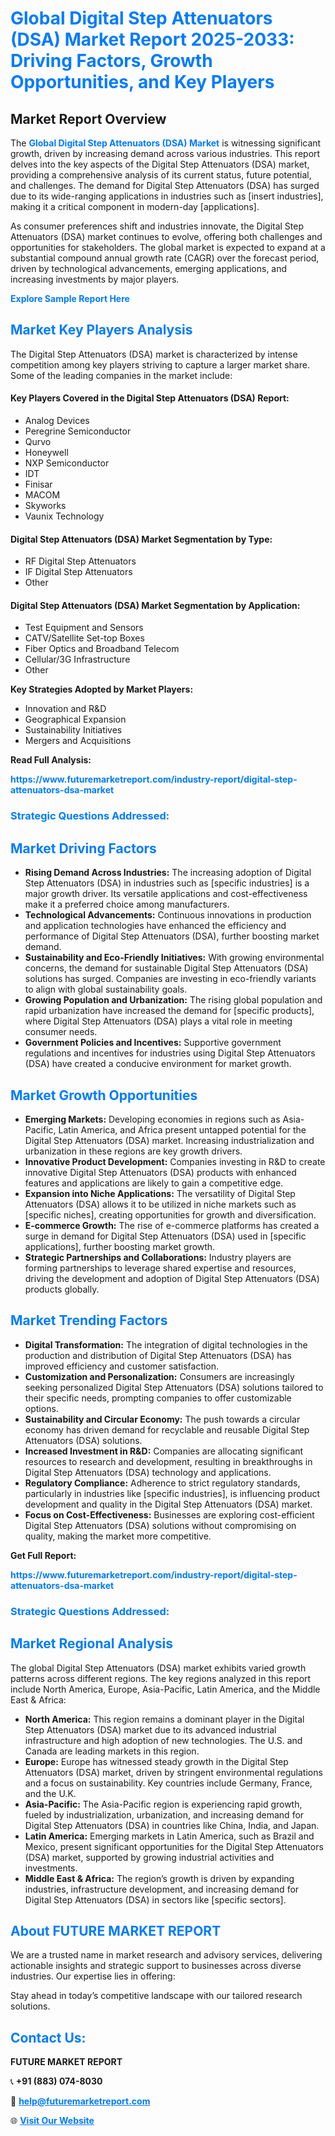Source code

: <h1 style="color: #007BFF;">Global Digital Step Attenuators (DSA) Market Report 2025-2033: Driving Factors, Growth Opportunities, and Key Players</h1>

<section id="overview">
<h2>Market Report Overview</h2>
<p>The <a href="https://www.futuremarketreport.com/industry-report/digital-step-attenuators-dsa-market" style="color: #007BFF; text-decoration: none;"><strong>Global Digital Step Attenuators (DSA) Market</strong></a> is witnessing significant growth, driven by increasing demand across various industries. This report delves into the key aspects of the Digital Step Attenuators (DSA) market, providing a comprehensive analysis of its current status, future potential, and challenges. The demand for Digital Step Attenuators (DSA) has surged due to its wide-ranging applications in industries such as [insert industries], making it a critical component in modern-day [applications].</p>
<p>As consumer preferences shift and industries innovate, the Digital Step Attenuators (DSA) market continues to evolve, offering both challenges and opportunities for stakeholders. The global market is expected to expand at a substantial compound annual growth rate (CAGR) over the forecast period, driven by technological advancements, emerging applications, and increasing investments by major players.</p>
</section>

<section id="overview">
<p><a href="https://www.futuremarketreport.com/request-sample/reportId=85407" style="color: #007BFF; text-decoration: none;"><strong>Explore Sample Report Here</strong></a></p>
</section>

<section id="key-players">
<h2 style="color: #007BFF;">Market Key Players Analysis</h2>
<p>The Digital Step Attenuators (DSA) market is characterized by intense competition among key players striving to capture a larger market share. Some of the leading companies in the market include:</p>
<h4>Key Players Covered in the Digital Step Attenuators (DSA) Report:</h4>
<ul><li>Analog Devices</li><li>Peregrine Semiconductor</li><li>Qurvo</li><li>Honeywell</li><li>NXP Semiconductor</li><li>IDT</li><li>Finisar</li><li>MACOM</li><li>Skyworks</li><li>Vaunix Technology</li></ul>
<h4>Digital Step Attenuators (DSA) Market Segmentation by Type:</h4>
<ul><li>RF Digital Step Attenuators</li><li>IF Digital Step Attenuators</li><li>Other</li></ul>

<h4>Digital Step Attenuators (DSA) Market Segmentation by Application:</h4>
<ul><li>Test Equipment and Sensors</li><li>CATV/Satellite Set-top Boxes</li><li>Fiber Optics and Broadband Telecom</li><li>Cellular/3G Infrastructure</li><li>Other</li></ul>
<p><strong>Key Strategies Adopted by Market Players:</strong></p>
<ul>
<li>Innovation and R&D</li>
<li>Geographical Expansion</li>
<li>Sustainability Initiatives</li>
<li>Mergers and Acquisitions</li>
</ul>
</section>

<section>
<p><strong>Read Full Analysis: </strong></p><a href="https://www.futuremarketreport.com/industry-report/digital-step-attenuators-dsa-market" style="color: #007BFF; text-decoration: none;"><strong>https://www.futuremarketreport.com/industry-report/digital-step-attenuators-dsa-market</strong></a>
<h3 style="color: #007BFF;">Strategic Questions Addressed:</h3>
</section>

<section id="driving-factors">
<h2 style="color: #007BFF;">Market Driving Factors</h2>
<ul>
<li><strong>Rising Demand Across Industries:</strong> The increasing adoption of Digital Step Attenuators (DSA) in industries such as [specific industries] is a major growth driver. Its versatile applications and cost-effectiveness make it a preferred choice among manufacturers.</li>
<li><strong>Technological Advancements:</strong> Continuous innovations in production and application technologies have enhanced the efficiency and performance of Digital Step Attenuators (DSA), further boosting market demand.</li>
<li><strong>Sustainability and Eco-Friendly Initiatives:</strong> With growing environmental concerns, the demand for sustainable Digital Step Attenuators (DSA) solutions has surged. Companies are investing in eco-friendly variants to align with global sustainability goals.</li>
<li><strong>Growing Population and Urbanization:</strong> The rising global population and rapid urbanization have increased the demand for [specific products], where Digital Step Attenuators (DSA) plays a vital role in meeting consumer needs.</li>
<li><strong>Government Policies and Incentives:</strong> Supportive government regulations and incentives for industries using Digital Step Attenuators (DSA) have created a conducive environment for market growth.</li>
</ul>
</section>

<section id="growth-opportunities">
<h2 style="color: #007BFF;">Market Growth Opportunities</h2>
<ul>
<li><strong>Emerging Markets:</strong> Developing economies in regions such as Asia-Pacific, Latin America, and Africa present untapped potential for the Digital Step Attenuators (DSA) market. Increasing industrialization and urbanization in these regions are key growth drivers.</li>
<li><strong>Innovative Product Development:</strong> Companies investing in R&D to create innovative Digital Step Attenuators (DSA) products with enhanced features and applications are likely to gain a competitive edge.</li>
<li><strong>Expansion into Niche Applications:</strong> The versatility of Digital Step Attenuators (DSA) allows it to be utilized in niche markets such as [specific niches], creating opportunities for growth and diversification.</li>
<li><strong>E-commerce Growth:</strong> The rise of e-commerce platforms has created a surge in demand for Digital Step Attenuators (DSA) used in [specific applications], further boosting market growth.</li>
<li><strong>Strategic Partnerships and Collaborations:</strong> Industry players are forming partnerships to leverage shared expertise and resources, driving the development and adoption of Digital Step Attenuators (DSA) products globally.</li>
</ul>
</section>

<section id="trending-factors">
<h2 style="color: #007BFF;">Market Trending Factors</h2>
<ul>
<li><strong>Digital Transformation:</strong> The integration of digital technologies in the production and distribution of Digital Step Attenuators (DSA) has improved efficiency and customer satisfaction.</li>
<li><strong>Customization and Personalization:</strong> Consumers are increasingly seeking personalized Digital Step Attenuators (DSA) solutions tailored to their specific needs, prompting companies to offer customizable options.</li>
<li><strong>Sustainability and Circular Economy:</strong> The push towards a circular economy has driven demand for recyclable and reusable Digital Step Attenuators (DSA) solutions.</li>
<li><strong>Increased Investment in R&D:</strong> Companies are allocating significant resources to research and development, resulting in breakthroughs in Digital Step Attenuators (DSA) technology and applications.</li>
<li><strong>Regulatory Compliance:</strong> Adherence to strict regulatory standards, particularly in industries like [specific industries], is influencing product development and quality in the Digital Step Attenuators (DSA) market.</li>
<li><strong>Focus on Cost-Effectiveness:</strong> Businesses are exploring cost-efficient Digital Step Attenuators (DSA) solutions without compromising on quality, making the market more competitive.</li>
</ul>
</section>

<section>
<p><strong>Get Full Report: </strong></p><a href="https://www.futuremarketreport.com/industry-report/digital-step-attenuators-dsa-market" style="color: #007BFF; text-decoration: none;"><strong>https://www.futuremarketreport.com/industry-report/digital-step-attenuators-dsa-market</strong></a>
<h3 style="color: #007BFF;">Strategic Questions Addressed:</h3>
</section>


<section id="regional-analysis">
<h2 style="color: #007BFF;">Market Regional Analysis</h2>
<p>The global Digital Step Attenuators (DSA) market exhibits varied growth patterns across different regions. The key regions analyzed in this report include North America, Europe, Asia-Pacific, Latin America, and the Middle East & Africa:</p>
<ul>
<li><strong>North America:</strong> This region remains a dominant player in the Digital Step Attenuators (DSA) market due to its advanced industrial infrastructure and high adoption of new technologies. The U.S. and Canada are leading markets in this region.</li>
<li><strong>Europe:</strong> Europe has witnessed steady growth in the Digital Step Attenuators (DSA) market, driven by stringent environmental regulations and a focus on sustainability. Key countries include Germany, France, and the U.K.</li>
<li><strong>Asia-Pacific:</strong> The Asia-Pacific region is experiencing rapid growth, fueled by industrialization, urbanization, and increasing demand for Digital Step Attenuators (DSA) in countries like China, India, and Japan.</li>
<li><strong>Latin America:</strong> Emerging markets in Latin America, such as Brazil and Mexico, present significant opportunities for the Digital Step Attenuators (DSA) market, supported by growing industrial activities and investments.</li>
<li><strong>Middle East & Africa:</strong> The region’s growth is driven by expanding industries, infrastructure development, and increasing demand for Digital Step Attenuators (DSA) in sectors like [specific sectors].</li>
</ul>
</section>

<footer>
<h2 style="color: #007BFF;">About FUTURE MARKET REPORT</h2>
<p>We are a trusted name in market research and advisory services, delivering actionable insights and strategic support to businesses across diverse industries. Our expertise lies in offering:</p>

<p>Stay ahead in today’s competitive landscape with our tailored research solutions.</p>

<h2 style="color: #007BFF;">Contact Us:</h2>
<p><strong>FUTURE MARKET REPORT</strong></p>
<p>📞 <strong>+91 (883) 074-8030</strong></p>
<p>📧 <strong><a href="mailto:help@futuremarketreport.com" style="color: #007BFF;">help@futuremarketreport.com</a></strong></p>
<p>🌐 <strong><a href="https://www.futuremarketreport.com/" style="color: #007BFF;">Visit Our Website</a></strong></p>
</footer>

..........

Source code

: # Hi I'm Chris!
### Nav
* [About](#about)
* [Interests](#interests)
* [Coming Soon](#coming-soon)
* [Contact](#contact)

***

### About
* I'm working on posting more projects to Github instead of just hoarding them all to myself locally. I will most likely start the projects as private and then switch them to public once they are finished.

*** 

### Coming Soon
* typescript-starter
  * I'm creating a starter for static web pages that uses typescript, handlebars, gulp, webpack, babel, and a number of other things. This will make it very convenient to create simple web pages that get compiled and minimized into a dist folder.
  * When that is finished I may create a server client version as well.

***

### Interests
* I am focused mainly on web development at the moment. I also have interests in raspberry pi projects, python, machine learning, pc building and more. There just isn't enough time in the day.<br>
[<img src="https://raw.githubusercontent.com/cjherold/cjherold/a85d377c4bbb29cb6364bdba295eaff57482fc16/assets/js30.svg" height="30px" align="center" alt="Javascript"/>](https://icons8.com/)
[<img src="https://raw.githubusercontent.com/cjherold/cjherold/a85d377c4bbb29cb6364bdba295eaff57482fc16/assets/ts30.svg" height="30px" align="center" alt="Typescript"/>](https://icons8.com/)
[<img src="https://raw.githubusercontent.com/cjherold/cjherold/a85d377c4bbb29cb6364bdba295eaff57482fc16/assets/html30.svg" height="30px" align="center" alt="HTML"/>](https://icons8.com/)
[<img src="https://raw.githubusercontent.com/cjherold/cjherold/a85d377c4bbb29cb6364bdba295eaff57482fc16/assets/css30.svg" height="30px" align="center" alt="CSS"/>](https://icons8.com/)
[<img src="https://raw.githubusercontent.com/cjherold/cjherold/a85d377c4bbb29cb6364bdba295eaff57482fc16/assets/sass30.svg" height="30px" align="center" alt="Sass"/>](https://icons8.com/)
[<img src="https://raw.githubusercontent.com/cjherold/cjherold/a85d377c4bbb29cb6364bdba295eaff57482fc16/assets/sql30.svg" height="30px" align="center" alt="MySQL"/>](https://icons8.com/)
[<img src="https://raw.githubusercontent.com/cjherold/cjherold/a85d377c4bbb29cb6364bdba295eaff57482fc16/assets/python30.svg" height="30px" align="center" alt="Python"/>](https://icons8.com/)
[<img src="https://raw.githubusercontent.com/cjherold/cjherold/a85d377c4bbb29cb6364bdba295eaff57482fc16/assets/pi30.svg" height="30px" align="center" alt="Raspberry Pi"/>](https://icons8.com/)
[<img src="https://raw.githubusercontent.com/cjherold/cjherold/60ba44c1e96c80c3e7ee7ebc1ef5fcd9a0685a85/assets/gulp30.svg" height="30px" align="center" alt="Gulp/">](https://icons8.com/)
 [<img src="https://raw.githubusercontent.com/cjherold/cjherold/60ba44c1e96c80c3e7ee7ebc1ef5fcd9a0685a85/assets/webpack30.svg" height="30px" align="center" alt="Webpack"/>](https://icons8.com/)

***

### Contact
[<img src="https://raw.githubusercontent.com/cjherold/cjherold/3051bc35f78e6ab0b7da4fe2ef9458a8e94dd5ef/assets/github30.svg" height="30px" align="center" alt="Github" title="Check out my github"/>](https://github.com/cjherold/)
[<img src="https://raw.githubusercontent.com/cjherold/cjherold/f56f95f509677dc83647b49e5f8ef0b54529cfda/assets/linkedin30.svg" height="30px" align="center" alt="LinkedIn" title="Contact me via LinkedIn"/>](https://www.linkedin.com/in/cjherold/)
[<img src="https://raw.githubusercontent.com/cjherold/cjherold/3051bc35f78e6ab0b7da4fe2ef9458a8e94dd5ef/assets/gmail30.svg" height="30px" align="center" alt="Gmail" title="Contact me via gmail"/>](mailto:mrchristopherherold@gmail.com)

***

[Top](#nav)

..........

* **REQUIRED ACTION**: The lines above, starting at the one with "### Contact" and ending at the one with "[Top](#nav)", are the only ones to return, exactly as written.

* **TASK RESULT**:
### Contact
[<img src="https://raw.githubusercontent.com/cjherold/cjherold/3051bc35f78e6ab0b7da4fe2ef9458a8e94dd5ef/assets/github30.svg" height="30px" align="center" alt="Github" title="Check out my github"/>](https://github.com/cjherold/)
[<img src="https://raw.githubusercontent.com/cjherold/cjherold/f56f95f509677dc83647b49e5f8ef0b54529cfda/assets/linkedin30.svg" height="30px" align="center" alt="LinkedIn" title="Contact me via LinkedIn"/>](https://www.linkedin.com/in/cjherold/)
[<img src="https://raw.githubusercontent.com/cjherold/cjherold/3051bc35f78e6ab0b7da4fe2ef9458a8e94dd5ef/assets/gmail30.svg" height="30px" align="center" alt="Gmail" title="Contact me via gmail"/>](mailto:mrchristopherherold@gmail.com)

***

[Top](#nav)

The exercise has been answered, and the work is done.